XXXXXX OIL CORPORATION | ||
By: | /s/ Xxxx X. Xxxxxxx | |
Name: Xxxx X. Xxxxxxx | ||
Title: Vice President and Treasurer |
U.S. BANK NATIONAL ASSOCIATION, as Trustee | ||
By: | /s/ Xxxxxxx X. Xxxxxx | |
Name: Xxxxxxx X. Xxxxxx | ||
Title: Assistant Vice President |
[Signature page to the Third Supplemental Indenture]
17
EXHIBIT A
[FORM OF FACE OF NOTE]
[UNLESS THIS CERTIFICATE IS PRESENTED BY AN AUTHORIZED REPRESENTATIVE OF THE DEPOSITORY TRUST COMPANY, A NEW YORK CORPORATION (“DTC”), TO THE ISSUER OR ITS AGENT FOR REGISTRATION OF TRANSFER, EXCHANGE OR PAYMENT, AND ANY CERTIFICATE ISSUED IS REGISTERED IN THE NAME OF CEDE & CO. OR SUCH OTHER NAME AS REQUESTED BY AN AUTHORIZED REPRESENTATIVE OF DTC (AND ANY PAYMENT IS MADE TO CEDE & CO. OR TO SUCH OTHER ENTITY AS IS REQUESTED BY AN AUTHORIZED REPRESENTATIVE OF DTC), ANY TRANSFER, PLEDGE OR OTHER USE HEREOF FOR VALUE OR OTHERWISE BY OR TO ANY PERSON IS WRONGFUL INASMUCH AS THE REGISTERED OWNER HEREOF, CEDE & CO., HAS AN INTEREST HEREIN.
UNLESS AND UNTIL IT IS EXCHANGED IN WHOLE OR IN PART FOR SECURITIES IN DEFINITIVE REGISTERED FORM, THIS SECURITY MAY NOT BE TRANSFERRED EXCEPT AS A WHOLE BY THE DEPOSITARY TO THE NOMINEE OF THE DEPOSITARY OR BY A NOMINEE OF THE DEPOSITARY TO THE DEPOSITARY OR ANOTHER NOMINEE OF SUCH DEPOSITARY OR BY THE DEPOSITARY OR ANY SUCH NOMINEE TO A SUCCESSOR DEPOSITARY OR A NOMINEE OF SUCH SUCCESSOR DEPOSITARY.]1
1 | Include for a Global Security. |
A-1
No. [ ] | CUSIP No. 626717 AH5 $[ ] |
XXXXXX OIL CORPORATION
6.875% Notes due 2024
XXXXXX OIL CORPORATION, a corporation duly organized and existing under the laws of the State of Delaware (the “Issuer”), for value received, hereby promises to pay to [ ] [CEDE & CO.]2 or registered assigns, the principal sum of [ ] DOLLARS ($[ ]) [as revised on the Schedule of Exchanges of Notes attached hereto]3 on August 15, 2024, at the office or agency of the Issuer in the Borough of Manhattan, The City of New York, in such coin or currency of the United States of America as at the time of payment shall be legal tender for the payment of public and private debts, and to pay interest, semiannually on February 15 and August 15 of each year, commencing February 15, 2017, on said principal sum at said office or agency, in like coin or currency, at the rate per year specified in the title of this Note (as may be adjusted from time to time pursuant to Section 2.02 of the Supplemental Indenture); provided that payment of interest may be made on any Note issued in definitive form, at the option of the Issuer by check mailed to the address of the person entitled thereto as such address shall appear on the security register.

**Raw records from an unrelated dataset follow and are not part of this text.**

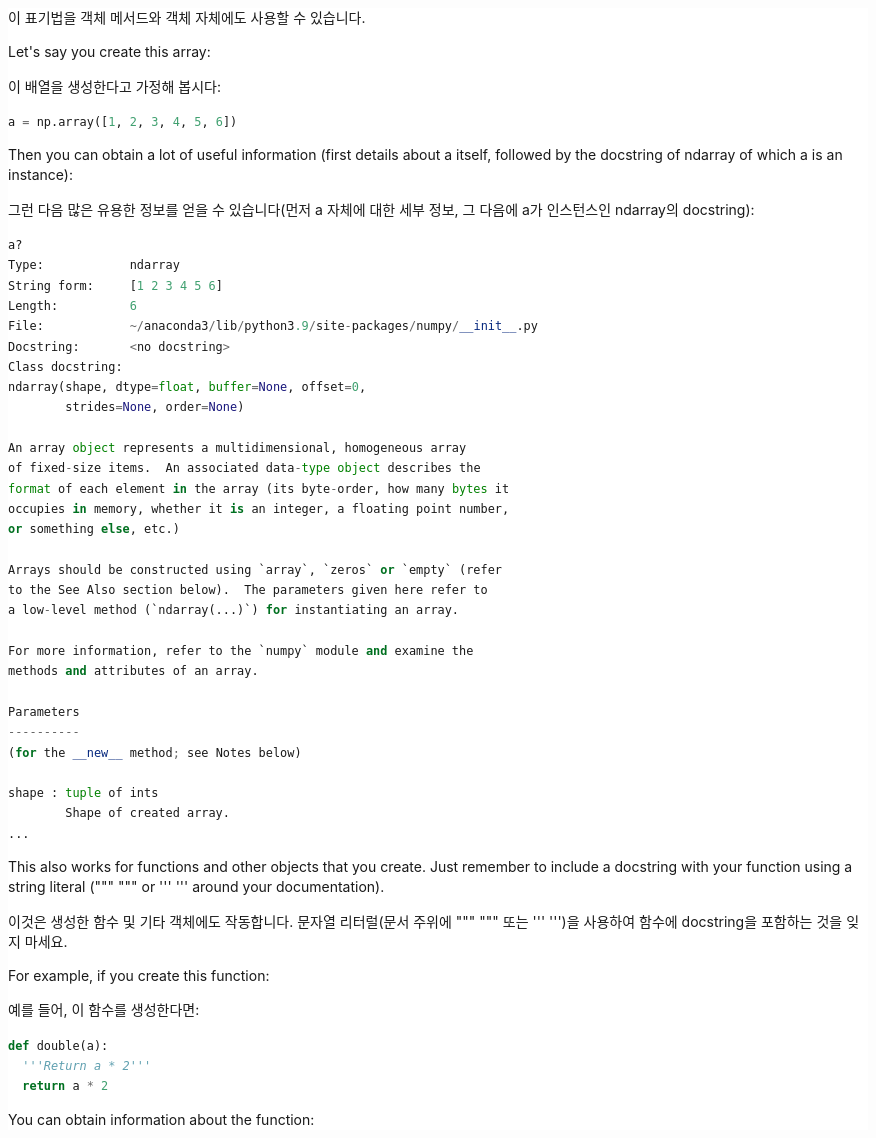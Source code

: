 이 표기법을 객체 메서드와 객체 자체에도 사용할 수 있습니다.

Let's say you create this array:

이 배열을 생성한다고 가정해 봅시다:

```python
a = np.array([1, 2, 3, 4, 5, 6])
```
Then you can obtain a lot of useful information (first details about a itself, followed by the docstring of ndarray of which a is an instance):

그런 다음 많은 유용한 정보를 얻을 수 있습니다(먼저 a 자체에 대한 세부 정보, 그 다음에 a가 인스턴스인 ndarray의 docstring):

```python
a?
Type:            ndarray
String form:     [1 2 3 4 5 6]
Length:          6
File:            ~/anaconda3/lib/python3.9/site-packages/numpy/__init__.py
Docstring:       <no docstring>
Class docstring:
ndarray(shape, dtype=float, buffer=None, offset=0,
        strides=None, order=None)

An array object represents a multidimensional, homogeneous array
of fixed-size items.  An associated data-type object describes the
format of each element in the array (its byte-order, how many bytes it
occupies in memory, whether it is an integer, a floating point number,
or something else, etc.)

Arrays should be constructed using `array`, `zeros` or `empty` (refer
to the See Also section below).  The parameters given here refer to
a low-level method (`ndarray(...)`) for instantiating an array.

For more information, refer to the `numpy` module and examine the
methods and attributes of an array.

Parameters
----------
(for the __new__ method; see Notes below)

shape : tuple of ints
        Shape of created array.
...
```
This also works for functions and other objects that you create. Just remember to include a docstring with your function using a string literal (""" """ or ''' ''' around your documentation).

이것은 생성한 함수 및 기타 객체에도 작동합니다. 문자열 리터럴(문서 주위에 """ """ 또는 ''' ''')을 사용하여 함수에 docstring을 포함하는 것을 잊지 마세요.

For example, if you create this function:

예를 들어, 이 함수를 생성한다면:

```python
def double(a):
  '''Return a * 2'''
  return a * 2
```
You can obtain information about the function:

Interest on the Note will accrue from the most recent date to which interest has been paid, or if no interest has been paid, from August 17, 2016. The interest so payable on any February 15 or August 15 will, subject to certain exceptions provided in the Indenture referred to on the reverse hereof, be paid to the person in whose name this Note (or one or more predecessor Notes) is registered at the close of business on the February 1 or August 1 (whether or not a Business Day), as the case may be, next preceding such February 15 or August 15. Reference is made to the further provisions of this Note set forth on the reverse hereof. Such further provisions shall for all purposes have the same effect as though fully set forth at this place.
This Note shall not be valid or become obligatory for any purpose until the certificate of authentication hereon shall have been executed by the Trustee under the Indenture referred to on the reverse hereof by manual signature.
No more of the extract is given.